Are Low-Volatility Stocks Too Expensive?

17 January 2020
3 min read
Kent Hargis, PhD| Chief Investment Officer—Strategic Core Equities; Portfolio Manager—Global Low Carbon Strategy
Sammy Suzuki, CFA| Head—Emerging Markets Equities
Christopher W. Marx| Global Head—Equity Business Development

Even as global stocks climbed in 2019, market volatility persisted. By some measures, lower-volatility stocks now look quite expensive. But in fact, high-quality stocks that can help protect portfolios can be found at reasonable prices, if you know where to look.

Equity investors had a wild ride in 2019. The MSCI World Index surged by 27% in 2019 in local-currency terms, defying headlines about US-China trade tensions, global political risk and macroeconomic concerns. The gains, however, have been anything but steady. Over the past two years, the market rose or fell by more than 1% on 71 days—a huge increase from 2017, when such sharp gains or losses happened only five times.

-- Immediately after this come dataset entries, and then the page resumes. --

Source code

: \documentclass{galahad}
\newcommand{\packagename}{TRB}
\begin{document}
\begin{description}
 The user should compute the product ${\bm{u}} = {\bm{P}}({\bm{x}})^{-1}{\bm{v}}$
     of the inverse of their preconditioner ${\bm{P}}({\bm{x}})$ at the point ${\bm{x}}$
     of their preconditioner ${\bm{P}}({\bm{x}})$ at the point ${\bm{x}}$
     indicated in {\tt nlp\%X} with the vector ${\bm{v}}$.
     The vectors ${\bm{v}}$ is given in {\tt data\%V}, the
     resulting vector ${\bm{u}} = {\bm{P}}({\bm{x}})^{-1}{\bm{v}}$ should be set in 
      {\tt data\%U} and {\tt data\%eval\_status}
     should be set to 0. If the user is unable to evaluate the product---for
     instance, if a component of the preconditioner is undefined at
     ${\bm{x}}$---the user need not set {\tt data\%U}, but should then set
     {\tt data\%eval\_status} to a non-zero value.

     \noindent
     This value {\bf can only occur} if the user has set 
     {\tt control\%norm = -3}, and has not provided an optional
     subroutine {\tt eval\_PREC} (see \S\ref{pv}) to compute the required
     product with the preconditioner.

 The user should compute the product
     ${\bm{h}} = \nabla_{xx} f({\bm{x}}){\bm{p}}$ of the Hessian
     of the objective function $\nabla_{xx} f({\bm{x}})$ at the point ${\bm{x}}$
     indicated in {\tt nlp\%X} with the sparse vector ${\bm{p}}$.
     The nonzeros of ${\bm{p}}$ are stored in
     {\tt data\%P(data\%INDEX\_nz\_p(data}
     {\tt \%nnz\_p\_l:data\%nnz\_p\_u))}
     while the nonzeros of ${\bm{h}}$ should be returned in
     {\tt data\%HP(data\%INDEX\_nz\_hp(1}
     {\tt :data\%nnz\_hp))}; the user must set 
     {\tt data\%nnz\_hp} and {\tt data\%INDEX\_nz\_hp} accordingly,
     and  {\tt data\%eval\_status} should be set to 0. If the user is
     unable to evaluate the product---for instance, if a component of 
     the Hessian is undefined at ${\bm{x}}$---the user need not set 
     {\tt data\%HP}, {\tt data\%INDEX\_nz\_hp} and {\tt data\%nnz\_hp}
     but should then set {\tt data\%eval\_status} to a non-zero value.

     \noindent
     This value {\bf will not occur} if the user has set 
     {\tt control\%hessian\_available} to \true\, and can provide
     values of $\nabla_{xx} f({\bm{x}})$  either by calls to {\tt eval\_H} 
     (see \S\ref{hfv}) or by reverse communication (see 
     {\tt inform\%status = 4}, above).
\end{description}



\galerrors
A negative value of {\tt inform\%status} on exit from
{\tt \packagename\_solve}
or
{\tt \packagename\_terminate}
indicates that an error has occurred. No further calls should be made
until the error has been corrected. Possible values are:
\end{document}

Strong Demand for Smoother Return Patterns

Sticking with equities sometimes requires nerves of steel. And not everyone can handle the pressure. That’s why many investors have turned to lower-volatility stocks, which aim to capture equity return potential with smoother trading patterns. Exchange-traded funds with “low volatility” or “minimum volatility” in their names had assets of US$106.8 billion as of December 31, driven by strong inflows of US$28.2 billion through the year, according to Morningstar data.

Their popularity has created a challenge—low-volatility stocks look expensive. By the end of December, the MSCI World Minimum Volatility (Min Vol) Index traded at a price/earnings ratio of 23.9, a 20% premium to the MSCI World (Display, left). In historical terms, the Min Vol is toward the top of its valuation range versus the MSCI World since 2003 (Display, right). For many, that looks like a high price to pay for stability.

Valuations of Lower-Volatility Stocks Look Relatively High
Valuations of Lower-Volatility Stocks Look Relatively High

Historical and current analyses do not guarantee future results.
As of December 31, 2019
Source: FactSet, MSCI and AllianceBernstein (AB)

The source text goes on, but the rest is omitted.